Collected data
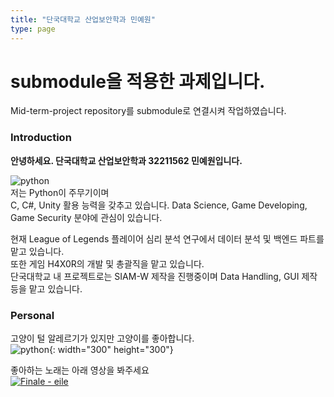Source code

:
 ```yaml
---
title: "단국대학교 산업보안학과 민예원"
type: page
---
```


# submodule을 적용한 과제입니다.
Mid-term-project repository를 submodule로 연결시켜 작업하였습니다.

### Introduction
<b>안녕하세요. 단국대학교 산업보안학과 32211562 민예원입니다.</b>  

![python](/mid-term-project/python.png)  
저는 Python이 주무기이며  
C, C#, Unity 활용 능력을 갖추고 있습니다.
Data Science, Game Developing, Game Security 분야에 관심이 있습니다.  
  
현재 League of Legends 플레이어 심리 분석 연구에서 데이터 분석 및 백엔드 파트를 맡고 있습니다.  
또한 게임 H4X0R의 개발 및 총괄직을 맡고 있습니다.  
단국대학교 내 프로젝트로는 SIAM-W 제작을 진행중이며 Data Handling, GUI 제작 등을 맡고 있습니다.  

### Personal
고양이 털 알레르기가 있지만 고양이를 좋아합니다.  
![python](/mid-term-project/cat.png){: width="300" height="300"}  

  
좋아하는 노래는 아래 영상을 봐주세요  
[![Finale - eile](http://img.youtube.com/vi/1lYb9nLO_FY/0.jpg)](https://youtu.be/1lYb9nLO_FY)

EXERCISE BRIEF —
Copy all of the entries verbatim, leaving out any pictures they contain.

TASK OUTPUT —
Source code

:
 ```yaml
---
title: "단국대학교 산업보안학과 민예원"
type: page
---
```


# submodule을 적용한 과제입니다.
Mid-term-project repository를 submodule로 연결시켜 작업하였습니다.

### Introduction
<b>안녕하세요. 단국대학교 산업보안학과 32211562 민예원입니다.</b>  

![python](/mid-term-project/python.png)  
저는 Python이 주무기이며  
C, C#, Unity 활용 능력을 갖추고 있습니다.
Data Science, Game Developing, Game Security 분야에 관심이 있습니다.  
  
현재 League of Legends 플레이어 심리 분석 연구에서 데이터 분석 및 백엔드 파트를 맡고 있습니다.  
또한 게임 H4X0R의 개발 및 총괄직을 맡고 있습니다.  
단국대학교 내 프로젝트로는 SIAM-W 제작을 진행중이며 Data Handling, GUI 제작 등을 맡고 있습니다.  

### Personal
고양이 털 알레르기가 있지만 고양이를 좋아합니다.  
![python](/mid-term-project/cat.png){: width="300" height="300"}  

  
좋아하는 노래는 아래 영상을 봐주세요  
[![Finale - eile](http://img.youtube.com/vi/1lYb9nLO_FY/0.jpg)](https://youtu.be/1lYb9nLO_FY)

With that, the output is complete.